Iron from the Weald in Kent and the Forest of Dean in Gloucestershire was much in demand; other wooded areas, where timber was available to create the charcoal for smelting the ore, were fully exploited. In the Forest of Dean alone there were seventy-two forges. All Saints Church in the village of Newland, on the western edge of the forest, has a brass engraving of a miner. His leather breeches are tied below his knee, and he sports a wooden mine-hod over his shoulder in which to carry the iron ore; he holds a mattock or small pickaxe in his right hand, and between his teeth he carries a candle-holder or ‘Nellie’. He would, of course, work and dress as a small farmer when he was not mining. The silver mines of Cornwall and Devon, Dorset and Somerset, were expanded.

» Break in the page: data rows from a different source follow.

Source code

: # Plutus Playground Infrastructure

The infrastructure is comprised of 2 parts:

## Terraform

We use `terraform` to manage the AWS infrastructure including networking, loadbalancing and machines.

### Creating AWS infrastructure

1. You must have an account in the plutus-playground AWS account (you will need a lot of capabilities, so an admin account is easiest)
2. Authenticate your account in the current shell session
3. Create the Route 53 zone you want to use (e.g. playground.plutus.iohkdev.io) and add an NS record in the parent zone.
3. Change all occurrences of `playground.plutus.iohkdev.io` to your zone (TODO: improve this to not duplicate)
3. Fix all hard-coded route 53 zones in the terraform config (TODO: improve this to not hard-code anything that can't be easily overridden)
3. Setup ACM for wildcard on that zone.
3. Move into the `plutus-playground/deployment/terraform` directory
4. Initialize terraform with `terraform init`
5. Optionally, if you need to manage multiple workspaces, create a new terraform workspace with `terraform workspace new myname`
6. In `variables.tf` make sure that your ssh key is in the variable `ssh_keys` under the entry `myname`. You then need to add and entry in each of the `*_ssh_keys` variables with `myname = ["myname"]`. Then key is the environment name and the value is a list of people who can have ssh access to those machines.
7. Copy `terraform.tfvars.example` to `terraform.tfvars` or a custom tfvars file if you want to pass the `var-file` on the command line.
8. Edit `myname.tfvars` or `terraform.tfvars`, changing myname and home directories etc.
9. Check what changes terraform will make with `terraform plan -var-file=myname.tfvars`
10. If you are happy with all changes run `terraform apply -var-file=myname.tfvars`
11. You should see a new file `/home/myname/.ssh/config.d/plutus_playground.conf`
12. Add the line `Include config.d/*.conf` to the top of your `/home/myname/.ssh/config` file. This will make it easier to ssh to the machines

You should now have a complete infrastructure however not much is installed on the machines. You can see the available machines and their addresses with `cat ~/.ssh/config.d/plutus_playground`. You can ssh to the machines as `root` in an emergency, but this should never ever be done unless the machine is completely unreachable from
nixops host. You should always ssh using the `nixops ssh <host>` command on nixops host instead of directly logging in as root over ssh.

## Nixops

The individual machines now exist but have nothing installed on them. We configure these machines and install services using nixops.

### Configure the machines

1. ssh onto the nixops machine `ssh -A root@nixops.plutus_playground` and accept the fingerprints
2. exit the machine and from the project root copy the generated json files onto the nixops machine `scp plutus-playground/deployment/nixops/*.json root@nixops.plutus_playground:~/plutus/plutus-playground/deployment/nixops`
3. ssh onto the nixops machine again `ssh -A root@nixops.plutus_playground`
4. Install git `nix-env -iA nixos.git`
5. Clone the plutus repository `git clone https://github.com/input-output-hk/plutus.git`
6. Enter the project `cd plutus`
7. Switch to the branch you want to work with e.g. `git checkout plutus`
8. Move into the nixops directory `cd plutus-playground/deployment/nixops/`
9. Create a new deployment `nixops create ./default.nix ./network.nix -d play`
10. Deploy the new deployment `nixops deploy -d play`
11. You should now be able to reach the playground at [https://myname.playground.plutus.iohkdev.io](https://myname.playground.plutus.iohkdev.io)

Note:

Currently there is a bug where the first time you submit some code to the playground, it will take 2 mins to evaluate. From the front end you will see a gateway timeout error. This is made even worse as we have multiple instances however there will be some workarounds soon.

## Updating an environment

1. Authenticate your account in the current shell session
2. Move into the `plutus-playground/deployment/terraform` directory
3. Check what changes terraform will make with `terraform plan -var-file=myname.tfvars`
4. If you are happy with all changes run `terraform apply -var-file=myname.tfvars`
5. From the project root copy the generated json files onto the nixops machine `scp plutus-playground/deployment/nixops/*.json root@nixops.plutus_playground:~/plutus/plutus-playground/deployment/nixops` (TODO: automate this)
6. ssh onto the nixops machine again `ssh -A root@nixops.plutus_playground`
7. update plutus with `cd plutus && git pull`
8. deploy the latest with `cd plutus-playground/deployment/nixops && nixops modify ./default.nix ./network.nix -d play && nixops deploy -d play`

It was said at the time that ‘the kingdom is of greater value under the land than it is above’. Productivity increased in the shipyards, the gunsmitheries and the bell foundries.

The reign of wool reached new heights during the rule of Henry VI and of his successor. The annual export of raw wool had declined a little from its peak in the fourteenth century but this was offset by a proportionate increase in the export of woollen cloth. Together they accounted for approximately 80 per cent of the country’s exports. English cloths were taken to the shores of the Black Sea, and were traded at the fair of Novgorod as well as the Rialto in Venice; they went to Denmark and to Prussia. The merchant adventurers, in control of the cloth trade, were exporting approximately 60,000 rolls of cloth each year by the end of the century.

It was a business that engaged a significant part of the nation; the wool was given to village women to comb and to spin before being sent to the weaver; to this day, an unmarried woman is known as a spinster. Once the wool had been woven into cloth it was given to the fuller for dyeing and then passed on to the shearman for finishing. The dominance of wool is the reason why the Lord Chancellor of England, until 2005, always sat upon a woolsack in the House of Lords. The towns that were involved in the cloth trade – notably Colchester – became larger and stronger. The fulling mills of the West Riding and the west of England turned ever faster. Broadcloth came from the Cotswolds and the Stroud Valley. As York and Coventry decayed, so villages like Lavenham in Suffolk with its famous ‘wool church’ thrived.

Wool raw and finished was indeed the motor of the fifteenthcentury English economy, and as a result more and more land was preserved for the breeding of sheep. This in turn led to the enclosing of land for that purpose. Villages were moved or even destroyed to make way for the sheep-runs; the cultivation of grain gave way to rearing. The shepherds lived in wheeled huts that followed the flocks. In the late fifteenth century one Warwickshire antiquary, John Rous, complained in his Historia Regum Angliae of ‘the modern destruction of villages which brings dearth to the commonwealth. The root of this evil is greed … As Christ wept over Jerusalem so do we weep over the destruction of our own times.’ In his own county there are more than a hundred deserted villages, the vast majority of them cleared in the fifteenth century. The rights of freeholders and copyholders were in principle protected, but those who had dwelled on the land by custom could be evicted with impunity. Much of the population moved a few miles, perhaps, and continued working the land. A few were not so fortunate. That rootless phenomenon known then as ‘the sturdy beggar’ is first mentioned in the 1470s.

All things move in restless combination. There is a law of contrast at work in human history, whereby one development provokes a counter-development. Many people suffered from the pace of economic change, but others benefited from it. The successful small farmer was now paying rent for his land as a tenant, rather than performing labour duties; the small freeholder, known as the yeoman, is also more in evidence. The class of villein or serf gave way to the labourer working for a wage. The feudal economy had to a large extent been succeeded by a money economy.

Yet the prosperity of England was by no means evenly shared, and it is important to bear in mind the unimaginable extremes of poverty beside the perceived affluence of certain county towns and regions. The fact that the contrasts of life were more violent, and the insecurity of existence more palpable, rendered the people more passionate and more excitable. Theirs was a life more intense, more sensitive, more arduous and more irritable than our own.